Thalassaemia, a hereditary condition, is passed on from parents to children through their genes. A child usually does not develop symptoms unless both parents carry a thalassaemia gene. If only one parent has thalassaemia and passes it on to the child, the child would only have thalassaemia trait — this often goes undiagnosed because it does not blow into full blown disease and produces no or few symptoms, and is often only discovered when a baby is born with thalassaemia.
HIV and Hepatitis B and C viruses are life threatening diseases that can be transmitted by blood, sexual intercourse and body fluids. The viruses may remain dormant for months or even years in carriers without showing any symptoms. Marrying a carrier of these illnesses puts the spouse and their baby at risk of getting the infection.
Legislation on obligatory premarital blood screening for couples to protect their children from thalassaemia and other diseases is in the pipeline at the provincial and national levels since last year. It is believed that the passage of the premarital blood testing bill would not only reduce the incidence of thalassaemia, HIV/Aids, Hepatitis and other hereditary diseases but also save the whole family from the financial and emotional problems ensuing from hereditary blood disorders. Despite this, a lot of apparently minor issues need to be considered regarding its implementation and effectiveness.

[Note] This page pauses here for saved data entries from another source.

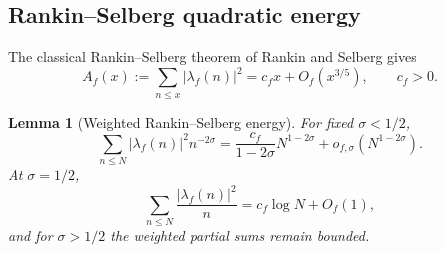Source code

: \documentclass[11pt]{article}
\newtheorem{lemma}[theorem]{Lemma}
\theoremstyle{definition}
\newcommand{\1}{\mathbf 1}
\begin{document}
\subsection{Rankin--Selberg quadratic energy}

The classical Rankin--Selberg theorem of Rankin \cite{Rankin1939} and Selberg \cite{Selberg1940} gives
\begin{equation}\label{eq:rankin-selberg}
A_f(x):=\sum_{n\le x}|\lambda_f(n)|^2
=c_fx+O_f(x^{3/5}),
\qquad c_f>0.
\end{equation}

\begin{lemma}[Weighted Rankin--Selberg energy]\label{lem:modular-energy}
For fixed $\sigma<1/2$,
\begin{equation}\label{eq:weighted-RS-left}
\sum_{n\le N}|\lambda_f(n)|^2n^{-2\sigma}
=
\frac{c_f}{1-2\sigma}N^{1-2\sigma}
+o_{f,\sigma}(N^{1-2\sigma}).
\end{equation}
At $\sigma=1/2$,
\begin{equation}\label{eq:weighted-RS-center}
\sum_{n\le N}\frac{|\lambda_f(n)|^2}{n}
=c_f\log N+O_f(1),
\end{equation}
and for $\sigma>1/2$ the weighted partial sums remain bounded.
\end{lemma}
\end{document}
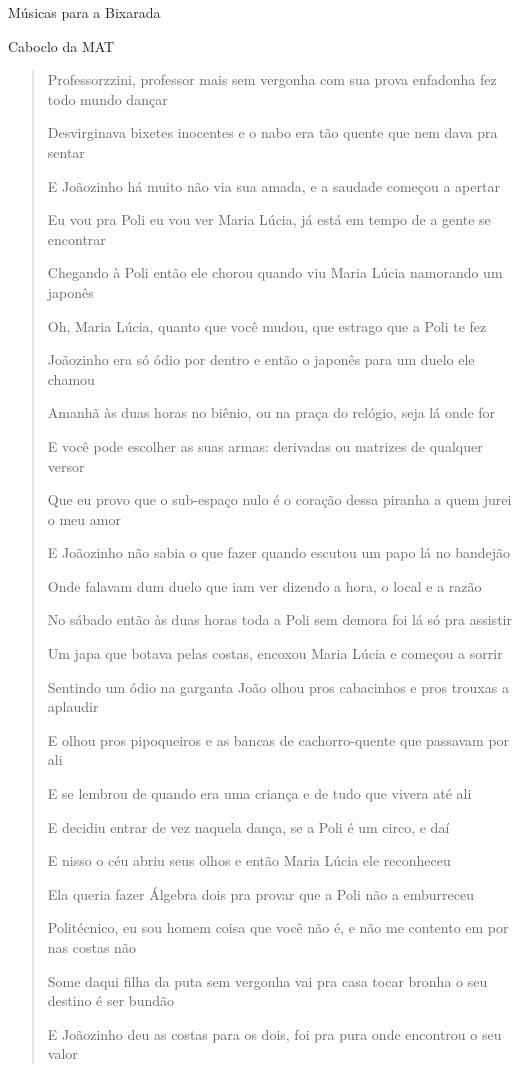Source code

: \begin{secao}{Músicas para a Bixarada}
\begin{subsecao}{Caboclo da MAT}
\begin{verse}
Professorzzini, professor mais sem vergonha com sua prova enfadonha fez todo mundo
dançar

Desvirginava bixetes inocentes e o nabo era tão quente que nem dava pra sentar

E Joãozinho há muito não via sua amada, e a saudade começou a apertar

Eu vou pra Poli eu vou ver Maria Lúcia, já está em tempo de a gente se
encontrar

Chegando à Poli então ele chorou quando viu Maria Lúcia namorando um japonês

Oh, Maria Lúcia, quanto que você mudou, que estrago que a Poli te fez

Joãozinho era só ódio por dentro e então o japonês para um duelo ele chamou

Amanhã às duas horas no biênio, ou na praça do relógio, seja lá onde for

E você pode escolher as suas armas: derivadas ou matrizes de qualquer versor

Que eu provo que o sub-espaço nulo é o coração dessa piranha a quem jurei o meu
amor

E Joãozinho não sabia o que fazer quando escutou um papo lá no bandejão

Onde falavam dum duelo que iam ver dizendo a hora, o local e a razão

No sábado então às duas horas toda a Poli sem demora foi lá só pra assistir

Um japa que botava pelas costas, encoxou Maria Lúcia e começou a sorrir

Sentindo um ódio na garganta João olhou pros cabacinhos e pros trouxas a
aplaudir

E olhou pros pipoqueiros e as bancas de cachorro-quente que passavam por ali

E se lembrou de quando era uma criança e de tudo que vivera até ali

E decidiu entrar de vez naquela dança, se a Poli é um circo, e daí

E nisso o céu abriu seus olhos e então Maria Lúcia ele reconheceu

Ela queria fazer Álgebra dois pra provar que a Poli não a emburreceu

Politécnico, eu sou homem coisa que você não é, e não me contento em por nas
costas não

Some daqui filha da puta sem vergonha vai pra casa tocar bronha o seu destino é
ser bundão

E Joãozinho deu as costas para os dois, foi pra pura onde encontrou o seu valor


\end{verse}
\end{subsecao}
\end{secao}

Given the low literacy rate, the implementation of such a law seems quite difficult as people would not understand its importance and would try to avoid getting tested. Unless effective and intense awareness campaigns are run it would be difficult to make the law acceptable.

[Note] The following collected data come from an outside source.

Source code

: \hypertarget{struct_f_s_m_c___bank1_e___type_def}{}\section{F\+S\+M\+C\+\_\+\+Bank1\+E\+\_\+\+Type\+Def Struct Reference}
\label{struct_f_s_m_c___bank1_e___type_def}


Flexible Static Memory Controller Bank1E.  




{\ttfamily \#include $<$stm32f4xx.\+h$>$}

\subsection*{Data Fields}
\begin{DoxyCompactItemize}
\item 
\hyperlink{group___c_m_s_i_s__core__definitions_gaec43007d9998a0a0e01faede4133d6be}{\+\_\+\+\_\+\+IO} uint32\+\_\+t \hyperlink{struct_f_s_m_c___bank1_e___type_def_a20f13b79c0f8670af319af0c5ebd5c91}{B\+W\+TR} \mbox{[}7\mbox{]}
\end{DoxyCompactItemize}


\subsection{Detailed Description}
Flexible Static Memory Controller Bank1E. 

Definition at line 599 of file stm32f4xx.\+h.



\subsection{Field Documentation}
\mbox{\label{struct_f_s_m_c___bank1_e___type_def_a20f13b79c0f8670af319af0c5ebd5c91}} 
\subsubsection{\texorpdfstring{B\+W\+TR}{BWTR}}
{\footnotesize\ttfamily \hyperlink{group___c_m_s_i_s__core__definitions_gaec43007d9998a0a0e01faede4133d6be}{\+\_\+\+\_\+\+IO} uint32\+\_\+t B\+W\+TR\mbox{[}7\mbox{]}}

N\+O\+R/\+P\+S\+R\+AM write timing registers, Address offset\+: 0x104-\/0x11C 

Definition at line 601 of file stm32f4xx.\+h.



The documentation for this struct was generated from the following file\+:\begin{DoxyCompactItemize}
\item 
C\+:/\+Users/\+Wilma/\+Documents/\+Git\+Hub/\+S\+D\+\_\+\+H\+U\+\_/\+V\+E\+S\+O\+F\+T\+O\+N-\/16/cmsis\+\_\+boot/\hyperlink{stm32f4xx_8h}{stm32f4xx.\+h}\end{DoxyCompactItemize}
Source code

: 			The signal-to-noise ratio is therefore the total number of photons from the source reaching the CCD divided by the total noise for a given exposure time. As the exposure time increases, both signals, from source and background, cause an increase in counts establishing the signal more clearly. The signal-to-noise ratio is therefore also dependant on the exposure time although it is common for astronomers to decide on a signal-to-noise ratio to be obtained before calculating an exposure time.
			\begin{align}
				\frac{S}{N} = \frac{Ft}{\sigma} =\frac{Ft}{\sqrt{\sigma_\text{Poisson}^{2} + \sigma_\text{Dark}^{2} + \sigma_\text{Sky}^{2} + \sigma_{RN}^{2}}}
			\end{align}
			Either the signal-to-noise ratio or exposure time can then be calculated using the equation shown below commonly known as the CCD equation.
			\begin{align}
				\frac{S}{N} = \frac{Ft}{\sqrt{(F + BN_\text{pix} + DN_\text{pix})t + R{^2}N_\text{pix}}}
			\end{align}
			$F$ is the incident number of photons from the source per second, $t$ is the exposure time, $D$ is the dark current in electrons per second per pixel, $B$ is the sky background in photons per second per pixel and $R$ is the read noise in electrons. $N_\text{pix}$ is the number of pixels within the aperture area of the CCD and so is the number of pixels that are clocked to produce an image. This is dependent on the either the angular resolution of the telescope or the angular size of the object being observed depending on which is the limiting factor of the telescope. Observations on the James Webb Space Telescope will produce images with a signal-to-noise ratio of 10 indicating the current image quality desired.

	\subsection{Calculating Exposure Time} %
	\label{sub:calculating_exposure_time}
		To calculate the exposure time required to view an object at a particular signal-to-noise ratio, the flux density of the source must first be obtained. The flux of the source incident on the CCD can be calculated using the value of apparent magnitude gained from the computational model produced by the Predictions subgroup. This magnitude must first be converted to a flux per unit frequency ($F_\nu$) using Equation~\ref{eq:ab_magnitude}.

The cost factor is also an important issue; people would consider it an extra expense and hesitate from getting the test done. Logically speaking, such tests should be carried out free of charge at government hospitals at all levels. But will the needed funds be allocated is a big question. It is also not clear as to who would check if the test has been undertaken. If, as reportedly proposed in Khyber Pakhtunkhwa, the responsibility is placed with the Nikah registrar, there is the possibility of manoeuvring and working out a way around the law by people not willing to get the test done. It would give rise to corruption and legal violations. Then the authenticity of the certificate also has to be considered, as there is a possibility that people may submit false certificates. We all know that in our country one can buy any kind of fake certificate.
Then there is the issue of confidentiality. The disclosure of a person’s health status, especially HIV, not only violates their rights, but leads to social stigmatism and discrimination. An individual’s right to privacy must be respected, though it is a minor concern when compared with protection and prevention it offers as an HIV infected spouse can endanger many lives, especially their children’s. The best way to avoid this is to ask for an HIV test before an individual gets married. It would also help protect women, who in a lot of cases are infected by their partners. It will also reduce the cost that society incurs on the treatment of diseases like Aids.
There is also the possibility of false positive results — there is the possibility of incorrect reports, especially considering the state of our laboratories and health centres — which can lead to victimisation given the stigma attached with HIV. Someone who is not positive may never be able to marry. And, a person can also get infected after marriage, since, and it is a fact, a married person may develop extra marital relations, or through unscreened blood transfusion.
Despite a positive test, a couple may still decide to go ahead and get married. In such cases counselling should be provided to the couple so that they realise the danger and become solely responsible for the health concerns of their off springs.
Hopefully, if the effects of thalassaemia and other blood disorders are properly explained many couples would refrain from entering the relationship and endangering their children’s health and well-being.
The writer is a member of the staff at Dawn Newspaper.